_TASK GOAL_:
A verbatim reproduction of the lines below, from the line containing "1. **[Create Palo" through the line containing "## 可穿戴应用的 Android 清单文件", both ends included, is the whole required output.

SUPPLIED ENTRIES: Begin

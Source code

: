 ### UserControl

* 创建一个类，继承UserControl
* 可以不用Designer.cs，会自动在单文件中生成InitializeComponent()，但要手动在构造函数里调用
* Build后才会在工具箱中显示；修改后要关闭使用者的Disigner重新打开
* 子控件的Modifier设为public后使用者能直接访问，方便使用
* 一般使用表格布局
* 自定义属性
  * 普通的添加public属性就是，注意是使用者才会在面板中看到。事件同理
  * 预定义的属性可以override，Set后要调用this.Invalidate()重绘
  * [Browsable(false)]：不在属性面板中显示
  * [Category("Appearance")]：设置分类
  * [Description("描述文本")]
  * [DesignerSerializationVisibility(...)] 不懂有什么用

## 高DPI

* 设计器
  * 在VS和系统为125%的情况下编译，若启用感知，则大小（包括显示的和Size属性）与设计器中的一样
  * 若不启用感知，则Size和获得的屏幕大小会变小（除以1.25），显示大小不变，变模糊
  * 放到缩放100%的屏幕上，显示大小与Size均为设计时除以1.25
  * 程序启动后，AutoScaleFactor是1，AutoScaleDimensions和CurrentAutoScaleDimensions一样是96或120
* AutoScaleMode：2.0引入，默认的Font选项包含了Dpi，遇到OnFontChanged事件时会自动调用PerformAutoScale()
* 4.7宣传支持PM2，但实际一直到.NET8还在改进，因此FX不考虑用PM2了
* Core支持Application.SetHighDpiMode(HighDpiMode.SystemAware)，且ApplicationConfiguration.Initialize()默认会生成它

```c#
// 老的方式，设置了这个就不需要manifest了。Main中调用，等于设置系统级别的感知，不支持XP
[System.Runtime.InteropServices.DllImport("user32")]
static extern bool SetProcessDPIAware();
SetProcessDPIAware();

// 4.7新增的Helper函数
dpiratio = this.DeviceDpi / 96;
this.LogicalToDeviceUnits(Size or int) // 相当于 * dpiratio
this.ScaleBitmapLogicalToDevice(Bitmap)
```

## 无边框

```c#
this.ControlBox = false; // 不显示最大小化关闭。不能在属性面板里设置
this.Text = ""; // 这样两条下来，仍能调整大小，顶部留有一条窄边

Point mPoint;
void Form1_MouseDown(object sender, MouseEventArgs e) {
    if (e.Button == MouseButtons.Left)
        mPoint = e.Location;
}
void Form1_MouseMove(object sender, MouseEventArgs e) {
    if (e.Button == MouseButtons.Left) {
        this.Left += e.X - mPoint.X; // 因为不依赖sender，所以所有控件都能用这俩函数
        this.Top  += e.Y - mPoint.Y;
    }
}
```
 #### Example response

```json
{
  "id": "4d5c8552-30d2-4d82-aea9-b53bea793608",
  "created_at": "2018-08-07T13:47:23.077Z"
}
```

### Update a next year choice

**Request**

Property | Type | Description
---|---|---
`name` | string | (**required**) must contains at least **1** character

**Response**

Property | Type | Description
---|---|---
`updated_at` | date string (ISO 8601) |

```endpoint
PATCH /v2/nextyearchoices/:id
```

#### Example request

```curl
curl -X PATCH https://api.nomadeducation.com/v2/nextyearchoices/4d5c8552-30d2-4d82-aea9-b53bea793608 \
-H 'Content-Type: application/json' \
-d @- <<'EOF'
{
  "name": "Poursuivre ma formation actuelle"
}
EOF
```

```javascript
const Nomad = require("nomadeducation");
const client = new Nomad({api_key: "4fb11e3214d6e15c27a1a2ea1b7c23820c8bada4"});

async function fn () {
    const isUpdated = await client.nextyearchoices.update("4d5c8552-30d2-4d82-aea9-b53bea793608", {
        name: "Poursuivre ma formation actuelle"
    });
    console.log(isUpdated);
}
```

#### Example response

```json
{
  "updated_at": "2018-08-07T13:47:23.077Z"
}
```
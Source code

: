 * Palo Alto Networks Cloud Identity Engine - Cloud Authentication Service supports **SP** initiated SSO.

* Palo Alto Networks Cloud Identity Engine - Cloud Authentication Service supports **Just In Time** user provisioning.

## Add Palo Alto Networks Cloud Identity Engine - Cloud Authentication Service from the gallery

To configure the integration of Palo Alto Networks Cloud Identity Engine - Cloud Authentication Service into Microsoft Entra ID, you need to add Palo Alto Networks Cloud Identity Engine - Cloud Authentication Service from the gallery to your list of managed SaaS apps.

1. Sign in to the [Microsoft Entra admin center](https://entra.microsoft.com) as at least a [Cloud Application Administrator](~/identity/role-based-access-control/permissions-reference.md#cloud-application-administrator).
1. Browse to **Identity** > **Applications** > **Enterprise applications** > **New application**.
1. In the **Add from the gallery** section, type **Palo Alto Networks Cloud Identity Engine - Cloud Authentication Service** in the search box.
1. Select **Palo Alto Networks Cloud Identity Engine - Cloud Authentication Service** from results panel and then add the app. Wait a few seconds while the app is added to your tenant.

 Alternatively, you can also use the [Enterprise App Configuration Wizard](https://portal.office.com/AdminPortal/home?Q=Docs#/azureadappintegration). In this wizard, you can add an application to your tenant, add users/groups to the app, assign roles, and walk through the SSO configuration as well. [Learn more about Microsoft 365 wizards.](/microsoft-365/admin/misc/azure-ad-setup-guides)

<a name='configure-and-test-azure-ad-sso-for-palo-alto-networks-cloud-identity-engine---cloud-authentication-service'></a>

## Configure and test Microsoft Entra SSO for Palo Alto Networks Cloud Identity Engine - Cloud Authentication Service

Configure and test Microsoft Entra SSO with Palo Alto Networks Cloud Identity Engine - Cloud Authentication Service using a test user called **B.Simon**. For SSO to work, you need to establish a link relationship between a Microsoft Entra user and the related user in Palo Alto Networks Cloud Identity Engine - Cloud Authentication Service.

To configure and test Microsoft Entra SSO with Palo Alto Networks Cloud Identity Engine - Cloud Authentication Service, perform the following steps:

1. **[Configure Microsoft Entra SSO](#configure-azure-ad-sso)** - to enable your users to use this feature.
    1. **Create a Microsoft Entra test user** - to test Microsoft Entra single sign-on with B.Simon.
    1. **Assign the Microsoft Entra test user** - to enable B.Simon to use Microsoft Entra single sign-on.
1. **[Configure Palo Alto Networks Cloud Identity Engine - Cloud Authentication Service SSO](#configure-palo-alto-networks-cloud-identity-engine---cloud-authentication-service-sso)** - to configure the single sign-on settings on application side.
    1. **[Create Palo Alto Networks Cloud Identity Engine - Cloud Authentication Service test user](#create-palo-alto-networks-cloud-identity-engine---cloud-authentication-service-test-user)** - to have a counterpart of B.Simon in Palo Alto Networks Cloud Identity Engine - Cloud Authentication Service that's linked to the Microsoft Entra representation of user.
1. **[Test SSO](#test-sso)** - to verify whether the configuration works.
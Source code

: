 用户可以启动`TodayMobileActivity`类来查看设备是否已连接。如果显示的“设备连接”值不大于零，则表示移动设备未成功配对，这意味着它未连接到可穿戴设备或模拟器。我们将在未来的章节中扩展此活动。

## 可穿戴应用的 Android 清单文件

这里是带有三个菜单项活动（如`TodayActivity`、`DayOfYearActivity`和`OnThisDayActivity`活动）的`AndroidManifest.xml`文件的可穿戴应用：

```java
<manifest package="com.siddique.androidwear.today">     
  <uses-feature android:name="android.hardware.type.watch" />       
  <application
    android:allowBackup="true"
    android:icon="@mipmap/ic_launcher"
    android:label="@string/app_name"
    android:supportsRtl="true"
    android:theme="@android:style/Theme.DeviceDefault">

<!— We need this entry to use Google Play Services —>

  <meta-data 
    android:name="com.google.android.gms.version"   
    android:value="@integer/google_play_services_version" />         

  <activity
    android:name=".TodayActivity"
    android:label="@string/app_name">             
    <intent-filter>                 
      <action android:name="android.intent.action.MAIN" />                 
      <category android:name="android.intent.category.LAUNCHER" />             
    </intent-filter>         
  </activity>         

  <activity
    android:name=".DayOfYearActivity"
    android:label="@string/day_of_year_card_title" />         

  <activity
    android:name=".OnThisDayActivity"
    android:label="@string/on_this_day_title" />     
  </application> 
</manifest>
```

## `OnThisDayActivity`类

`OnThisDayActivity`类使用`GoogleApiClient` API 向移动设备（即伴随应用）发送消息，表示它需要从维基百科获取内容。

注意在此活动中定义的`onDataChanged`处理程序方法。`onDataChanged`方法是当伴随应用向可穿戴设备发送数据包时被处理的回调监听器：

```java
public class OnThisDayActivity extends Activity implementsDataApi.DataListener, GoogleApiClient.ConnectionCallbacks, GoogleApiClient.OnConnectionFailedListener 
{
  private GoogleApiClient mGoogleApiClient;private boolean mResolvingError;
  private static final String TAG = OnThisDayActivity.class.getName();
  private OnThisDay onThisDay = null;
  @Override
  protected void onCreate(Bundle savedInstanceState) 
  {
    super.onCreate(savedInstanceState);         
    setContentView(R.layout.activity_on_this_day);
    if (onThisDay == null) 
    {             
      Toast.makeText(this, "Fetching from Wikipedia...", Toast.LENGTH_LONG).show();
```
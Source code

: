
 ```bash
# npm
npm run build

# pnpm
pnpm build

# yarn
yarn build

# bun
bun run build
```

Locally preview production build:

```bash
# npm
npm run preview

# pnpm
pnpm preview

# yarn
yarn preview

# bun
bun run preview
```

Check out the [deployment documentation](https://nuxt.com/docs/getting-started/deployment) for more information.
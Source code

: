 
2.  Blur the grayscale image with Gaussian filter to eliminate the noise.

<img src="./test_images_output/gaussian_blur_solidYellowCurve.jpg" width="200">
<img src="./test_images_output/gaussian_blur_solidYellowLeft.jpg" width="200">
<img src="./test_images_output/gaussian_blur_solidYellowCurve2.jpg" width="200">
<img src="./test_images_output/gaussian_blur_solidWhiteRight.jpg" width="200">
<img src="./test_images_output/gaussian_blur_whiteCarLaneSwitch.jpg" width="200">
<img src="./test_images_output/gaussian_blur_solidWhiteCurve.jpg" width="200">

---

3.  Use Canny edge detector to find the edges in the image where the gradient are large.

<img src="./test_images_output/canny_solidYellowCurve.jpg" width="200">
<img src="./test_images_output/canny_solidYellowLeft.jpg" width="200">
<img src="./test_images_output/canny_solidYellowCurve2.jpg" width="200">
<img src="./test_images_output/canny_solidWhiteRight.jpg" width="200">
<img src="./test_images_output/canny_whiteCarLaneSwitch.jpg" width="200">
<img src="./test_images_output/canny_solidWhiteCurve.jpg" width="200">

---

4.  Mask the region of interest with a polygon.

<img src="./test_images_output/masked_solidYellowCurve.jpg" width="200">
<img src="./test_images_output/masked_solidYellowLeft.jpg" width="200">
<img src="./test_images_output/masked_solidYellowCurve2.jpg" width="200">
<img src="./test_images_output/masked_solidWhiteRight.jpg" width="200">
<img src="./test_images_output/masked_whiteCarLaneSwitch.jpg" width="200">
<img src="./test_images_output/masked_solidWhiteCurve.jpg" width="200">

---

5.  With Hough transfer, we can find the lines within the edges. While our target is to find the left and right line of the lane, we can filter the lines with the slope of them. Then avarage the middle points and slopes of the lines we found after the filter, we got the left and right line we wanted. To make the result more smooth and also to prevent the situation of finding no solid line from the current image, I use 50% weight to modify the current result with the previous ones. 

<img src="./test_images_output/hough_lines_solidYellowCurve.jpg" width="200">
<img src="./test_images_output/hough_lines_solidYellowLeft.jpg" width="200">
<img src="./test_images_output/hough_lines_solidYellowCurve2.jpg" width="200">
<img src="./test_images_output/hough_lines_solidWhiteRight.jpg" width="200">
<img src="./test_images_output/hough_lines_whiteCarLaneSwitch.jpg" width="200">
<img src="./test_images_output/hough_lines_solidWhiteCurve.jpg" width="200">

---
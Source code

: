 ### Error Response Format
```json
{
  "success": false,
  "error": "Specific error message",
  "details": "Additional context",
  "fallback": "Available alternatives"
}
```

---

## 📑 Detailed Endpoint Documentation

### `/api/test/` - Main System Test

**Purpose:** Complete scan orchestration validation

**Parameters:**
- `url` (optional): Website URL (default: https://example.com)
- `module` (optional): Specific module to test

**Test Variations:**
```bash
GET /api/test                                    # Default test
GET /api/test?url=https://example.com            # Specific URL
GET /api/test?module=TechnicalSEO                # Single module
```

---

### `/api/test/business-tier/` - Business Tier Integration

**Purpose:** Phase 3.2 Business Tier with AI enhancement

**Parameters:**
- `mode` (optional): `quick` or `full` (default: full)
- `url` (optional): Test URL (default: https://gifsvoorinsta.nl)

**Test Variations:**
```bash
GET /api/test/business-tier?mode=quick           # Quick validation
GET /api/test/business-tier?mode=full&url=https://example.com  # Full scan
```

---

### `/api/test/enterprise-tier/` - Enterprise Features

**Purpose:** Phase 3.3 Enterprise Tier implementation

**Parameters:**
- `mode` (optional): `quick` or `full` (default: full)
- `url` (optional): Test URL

SUPPLIED ENTRIES: End

_RESPONSE BELOW_:
    1. **[Create Palo Alto Networks Cloud Identity Engine - Cloud Authentication Service test user](#create-palo-alto-networks-cloud-identity-engine---cloud-authentication-service-test-user)** - to have a counterpart of B.Simon in Palo Alto Networks Cloud Identity Engine - Cloud Authentication Service that's linked to the Microsoft Entra representation of user.
1. **[Test SSO](#test-sso)** - to verify whether the configuration works.
Source code

: 用户可以启动`TodayMobileActivity`类来查看设备是否已连接。如果显示的“设备连接”值不大于零，则表示移动设备未成功配对，这意味着它未连接到可穿戴设备或模拟器。我们将在未来的章节中扩展此活动。

## 可穿戴应用的 Android 清单文件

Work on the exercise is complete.